• Task goal:
From the records below, transcribe only the lines running from the one with "Before creating bug" through the one with "demonstrate the problem.". Keep both of those end lines.

───── Task input

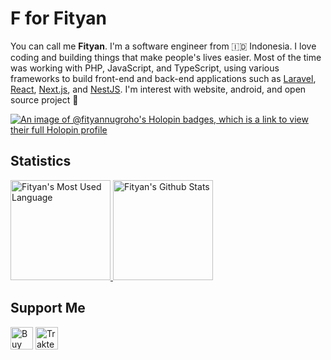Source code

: # F for Fityan

You can call me **Fityan**. I'm a software engineer from 🇮🇩 Indonesia. I love coding and building things that make people's lives easier. Most of the time was working with PHP, JavaScript, and TypeScript, using various frameworks to build front-end and back-end applications such as [Laravel](https://laravel.com), [React](https://react.dev), [Next.js](https://nextjs.org), and [NestJS](https://nestjs.com). I'm interest with website, android, and open source project 🚀

[![An image of @fityannugroho's Holopin badges, which is a link to view their full Holopin profile](https://holopin.me/fityannugroho)](https://holopin.io/@fityannugroho)

## Statistics

<p>
  <a href="https://github-readme-stats.vercel.app/api/top-langs/?username=fityannugroho&layout=compact&hide_border=true&theme=tokyonight">
    <img src="https://github-readme-stats.vercel.app/api/top-langs/?username=fityannugroho&layout=compact&hide_border=true&theme=tokyonight" alt="Fityan's Most Used Language" height="160"/>
  </a>
  <a href="https://github-readme-stats.vercel.app/api?username=fityannugroho&show_icons=true&hide_border=true&theme=tokyonight">
    <img src="https://github-readme-stats.vercel.app/api?username=fityannugroho&show_icons=true&hide_border=true&theme=tokyonight" alt="Fityan's Github Stats" height=160"/>
  </a>
</p>

## Support Me

<a href="https://ko-fi.com/J3J1S7T4L" target="_blank"><img height="36" style="border:0px;height:36px;" src="https://storage.ko-fi.com/cdn/kofi1.png?v=3" alt="Buy Me a ko-fi" /></a>
<a href="https://trakteer.id/fityannugroho/tip" target="_blank"><img id="wse-buttons-preview" src="https://cdn.trakteer.id/images/embed/trbtn-red-3.png" height="36" style="border: 0px; height: 36px; " alt="Trakteer Saya" /></a>
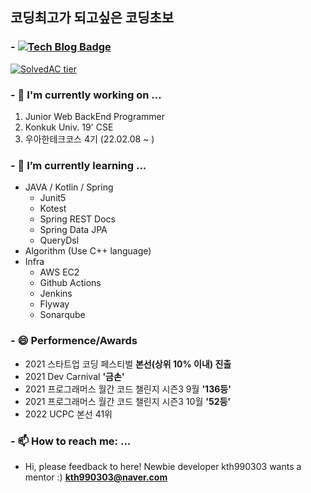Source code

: ## 코딩최고가 되고싶은 코딩초보
### - [![Tech Blog Badge](http://img.shields.io/badge/-Tech%20blog-black?style=flat-square&logo=github&link=https://kth990303.tistory.com)](https://kth990303.tistory.com)
 
 [![SolvedAC tier](http://mazassumnida.wtf/api/generate_badge?boj=kth990303)](https://solved.ac/profile/kth990303)
 
### - 🔭 I'm currently working on ...
   1. Junior Web BackEnd Programmer
   2. Konkuk Univ. 19' CSE
   3. 우아한테크코스 4기 (22.02.08 ~ )

### - 🌱 I’m currently learning ...
  - JAVA / Kotlin / Spring
    - Junit5
    - Kotest
    - Spring REST Docs
    - Spring Data JPA
    - QueryDsl
  - Algorithm (Use C++ language)
  - Infra
    - AWS EC2
    - Github Actions
    - Jenkins
    - Flyway
    - Sonarqube

### - 😄 Performence/Awards
  - 2021 스타트업 코딩 페스티벌 <strong>본선(상위 10% 이내) 진출</strong>
  - 2021 Dev Carnival <strong>'금손'</strong>
  - 2021 프로그래머스 월간 코드 챌린지 시즌3 9월 <strong>'136등'</strong>
  - 2021 프로그래머스 월간 코드 챌린지 시즌3 10월 <strong>'52등'</strong>
  - 2022 UCPC 본선 41위
  
### - 📫 How to reach me: ...
   - Hi, please feedback to here! Newbie developer kth990303 wants a mentor :)
  <strong>kth990303@naver.com</strong>

<!--
**kth990303/kth990303** is a ✨ _special_ ✨ repository because its `README.md` (this file) appears on your GitHub profile.

Here are some ideas to get you started:


- 👯 I’m looking to collaborate on ...
- 🤔 I’m looking for help with ...
- 💬 Ask me about ...

- 😄 Pronouns: ...
- ⚡ Fun fact: ...
-->
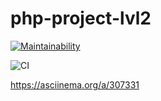 # php-project-lvl2

[![Maintainability](https://api.codeclimate.com/v1/badges/53cb823d29156757da6c/maintainability)](https://codeclimate.com/github/vvgromo/php-project-lvl2/maintainability)

![CI](https://github.com/vvgromo/php-project-lvl2/workflows/CI/badge.svg)

https://asciinema.org/a/307331
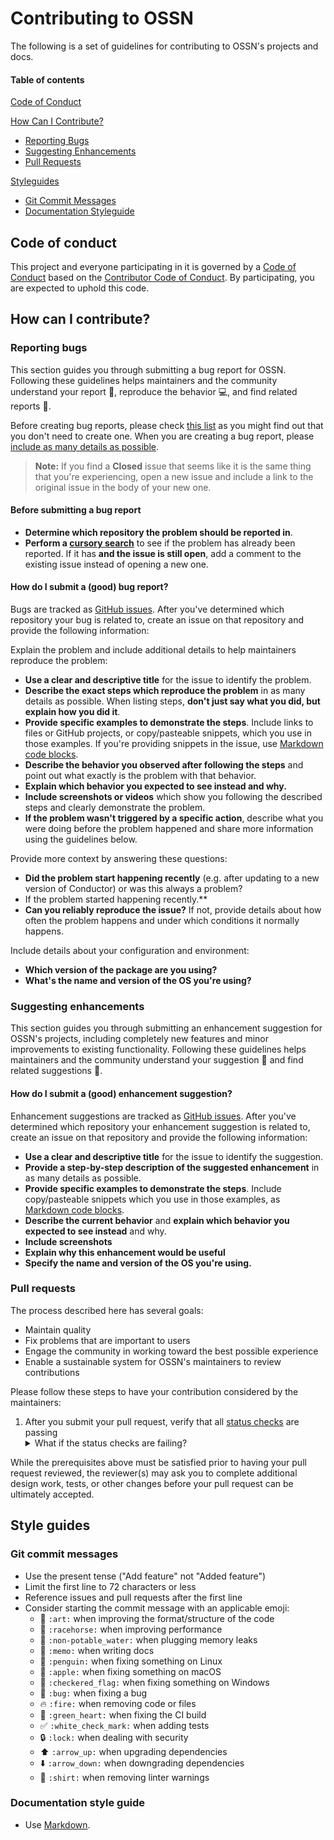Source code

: # Contributing to OSSN


The following is a set of guidelines for contributing to OSSN's projects and docs.

#### Table of contents

[Code of Conduct](#code-of-conduct)

[How Can I Contribute?](#how-can-i-contribute)
  * [Reporting Bugs](#reporting-bugs)
  * [Suggesting Enhancements](#suggesting-enhancements)
  * [Pull Requests](#pull-requests)

[Styleguides](#styleguides)
  * [Git Commit Messages](#git-commit-messages)
  * [Documentation Styleguide](#documentation-styleguide)

## Code of conduct

This project and everyone participating in it is governed by a [Code of Conduct](CODE_OF_CONDUCT.md) based on the [Contributor Code of Conduct](https://www.contributor-covenant.org/). By participating, you are expected to uphold this code.


## How can I contribute?

### Reporting bugs

This section guides you through submitting a bug report for OSSN. Following these guidelines helps maintainers and the community understand your report :pencil:, reproduce the behavior :computer:, and find related reports :mag_right:.

Before creating bug reports, please check [this list](#before-submitting-a-bug-report) as you might find out that you don't need to create one. When you are creating a bug report, please [include as many details as possible](#how-do-i-submit-a-good-bug-report). 

> **Note:** If you find a **Closed** issue that seems like it is the same thing that you're experiencing, open a new issue and include a link to the original issue in the body of your new one.

#### Before submitting a bug report

* **Determine which repository the problem should be reported in**.
* **Perform a [cursory search](https://github.com/search?q=is%3Aissue+user%3Aossnsut)** to see if the problem has already been reported. If it has **and the issue is still open**, add a comment to the existing issue instead of opening a new one.

#### How do I submit a (good) bug report?

Bugs are tracked as [GitHub issues](https://guides.github.com/features/issues/). After you've determined which repository your bug is related to, create an issue on that repository and provide the following information:

Explain the problem and include additional details to help maintainers reproduce the problem:

* **Use a clear and descriptive title** for the issue to identify the problem.
* **Describe the exact steps which reproduce the problem** in as many details as possible. When listing steps, **don't just say what you did, but explain how you did it**.
* **Provide specific examples to demonstrate the steps**. Include links to files or GitHub projects, or copy/pasteable snippets, which you use in those examples. If you're providing snippets in the issue, use [Markdown code blocks](https://help.github.com/articles/markdown-basics/#multiple-lines).
* **Describe the behavior you observed after following the steps** and point out what exactly is the problem with that behavior.
* **Explain which behavior you expected to see instead and why.**
* **Include screenshots or videos** which show you following the described steps and clearly demonstrate the problem.
* **If the problem wasn't triggered by a specific action**, describe what you were doing before the problem happened and share more information using the guidelines below.

Provide more context by answering these questions:

* **Did the problem start happening recently** (e.g. after updating to a new version of Conductor) or was this always a problem?
* If the problem started happening recently.**
* **Can you reliably reproduce the issue?** If not, provide details about how often the problem happens and under which conditions it normally happens.

Include details about your configuration and environment:

* **Which version of the package are you using?** 
* **What's the name and version of the OS you're using?**

### Suggesting enhancements

This section guides you through submitting an enhancement suggestion for OSSN's projects, including completely new features and minor improvements to existing functionality. Following these guidelines helps maintainers and the community understand your suggestion :pencil: and find related suggestions :mag_right:.

#### How do I submit a (good) enhancement suggestion?

Enhancement suggestions are tracked as [GitHub issues](https://guides.github.com/features/issues/). After you've determined which repository your enhancement suggestion is related to, create an issue on that repository and provide the following information:

* **Use a clear and descriptive title** for the issue to identify the suggestion.
* **Provide a step-by-step description of the suggested enhancement** in as many details as possible.
* **Provide specific examples to demonstrate the steps**. Include copy/pasteable snippets which you use in those examples, as [Markdown code blocks](https://help.github.com/articles/markdown-basics/#multiple-lines).
* **Describe the current behavior** and **explain which behavior you expected to see instead** and why.
* **Include screenshots**
* **Explain why this enhancement would be useful**
* **Specify the name and version of the OS you're using.**


### Pull requests

The process described here has several goals:

- Maintain quality
- Fix problems that are important to users
- Engage the community in working toward the best possible experience
- Enable a sustainable system for OSSN's maintainers to review contributions

Please follow these steps to have your contribution considered by the maintainers:


1. After you submit your pull request, verify that all [status checks](https://help.github.com/articles/about-status-checks/) are passing <details><summary>What if the status checks are failing?</summary>If a status check is failing, and you believe that the failure is unrelated to your change, please leave a comment on the pull request explaining why you believe the failure is unrelated. A maintainer will re-run the status check for you. If we conclude that the failure was a false positive, then we will open an issue to track that problem with our status check suite.</details>

While the prerequisites above must be satisfied prior to having your pull request reviewed, the reviewer(s) may ask you to complete additional design work, tests, or other changes before your pull request can be ultimately accepted.

## Style guides

### Git commit messages

* Use the present tense ("Add feature" not "Added feature")
* Limit the first line to 72 characters or less
* Reference issues and pull requests after the first line
* Consider starting the commit message with an applicable emoji:
    * :art: `:art:` when improving the format/structure of the code
    * :racehorse: `:racehorse:` when improving performance
    * :non-potable_water: `:non-potable_water:` when plugging memory leaks
    * :memo: `:memo:` when writing docs
    * :penguin: `:penguin:` when fixing something on Linux
    * :apple: `:apple:` when fixing something on macOS
    * :checkered_flag: `:checkered_flag:` when fixing something on Windows
    * :bug: `:bug:` when fixing a bug
    * :fire: `:fire:` when removing code or files
    * :green_heart: `:green_heart:` when fixing the CI build
    * :white_check_mark: `:white_check_mark:` when adding tests
    * :lock: `:lock:` when dealing with security
    * :arrow_up: `:arrow_up:` when upgrading dependencies
    * :arrow_down: `:arrow_down:` when downgrading dependencies
    * :shirt: `:shirt:` when removing linter warnings

### Documentation style guide

* Use [Markdown](https://daringfireball.net/projects/markdown).


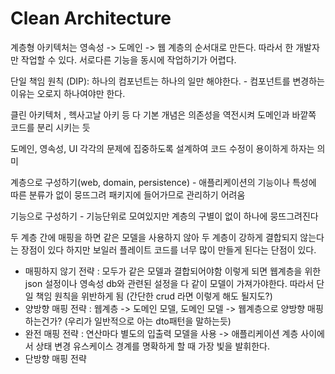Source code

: # Clean Architecture

계층형 아키텍처는 영속성 -> 도메인 -> 웹 계층의 순서대로 만든다. 따라서 한 개발자만 작업할 수 있다. 서로다른 기능을 동시에 작업하기가 어렵다.

단일 책임 원칙 (DIP): 하나의 컴포넌트는 하나의 일만 해야한다. - 컴포넌트를 변경하는 이유는 오로지 하나여야만 한다.

클린 아키텍처 , 헥사고날 아키 등 다 기본 개념은 의존성을 역전시켜 도메인과 바깥쪽 코드를 분리 시키는 듯

도메인, 영속성, UI 각각의 문제에 집중하도록 설계하여 코드 수정이 용이하게 하자는 의미

계층으로 구성하기(web, domain, persistence) - 애플리케이션의 기능이나 특성에 따른 분류가 없이 뭉뜨그려 패키지에 들어가므로 관리하기 어려움

기능으로 구성하기 - 기능단위로 모여있지만 계층의 구별이 없이 하나에 뭉뜨그려진다



두 계층 간에 매핑을 하면 같은 모델을 사용하지 않아 두 계층이 강하게 결합되지 않는다는 장점이 있다 하지만 보일러 플레이트 코드를 너무 많이 만들게 된다는 단점이 있다.

- 매핑하지 않기 전략 : 모두가 같은 모델과 결합되어야함 이렇게 되면 웹계층을 위한 json 설정이나 영속성 db와 관련된 설정을 다 같이 모델이 가져가야한다. 따라서 단일 책임 원칙을 위반하게 됨 (간단한 crud 라면 이렇게 해도 될지도?)
- 양방향 매핑 전략 : 웹계층 -> 도메인 모델, 도메인 모델 -> 웹계층으로 양방향 매핑하는건가? (우리가 일반적으로 아는 dto패턴을 말하는듯)
- 완전 매핑 전략 : 연산마다 별도의 입출력 모델을 사용 -> 애플리케이션 계층 사이에서 상태 변경 유스케이스 경계를 명확하게 할 때 가장 빛을 발휘한다.
- 단방향 매핑 전략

──────────

• Response to this task:
Before creating bug reports, please check [this list](#before-submitting-a-bug-report) as you might find out that you don't need to create one. When you are creating a bug report, please [include as many details as possible](#how-do-i-submit-a-good-bug-report). 

> **Note:** If you find a **Closed** issue that seems like it is the same thing that you're experiencing, open a new issue and include a link to the original issue in the body of your new one.

#### Before submitting a bug report

* **Determine which repository the problem should be reported in**.
* **Perform a [cursory search](https://github.com/search?q=is%3Aissue+user%3Aossnsut)** to see if the problem has already been reported. If it has **and the issue is still open**, add a comment to the existing issue instead of opening a new one.

#### How do I submit a (good) bug report?

Bugs are tracked as [GitHub issues](https://guides.github.com/features/issues/). After you've determined which repository your bug is related to, create an issue on that repository and provide the following information:

Explain the problem and include additional details to help maintainers reproduce the problem:

* **Use a clear and descriptive title** for the issue to identify the problem.
* **Describe the exact steps which reproduce the problem** in as many details as possible. When listing steps, **don't just say what you did, but explain how you did it**.
* **Provide specific examples to demonstrate the steps**. Include links to files or GitHub projects, or copy/pasteable snippets, which you use in those examples. If you're providing snippets in the issue, use [Markdown code blocks](https://help.github.com/articles/markdown-basics/#multiple-lines).
* **Describe the behavior you observed after following the steps** and point out what exactly is the problem with that behavior.
* **Explain which behavior you expected to see instead and why.**
* **Include screenshots or videos** which show you following the described steps and clearly demonstrate the problem.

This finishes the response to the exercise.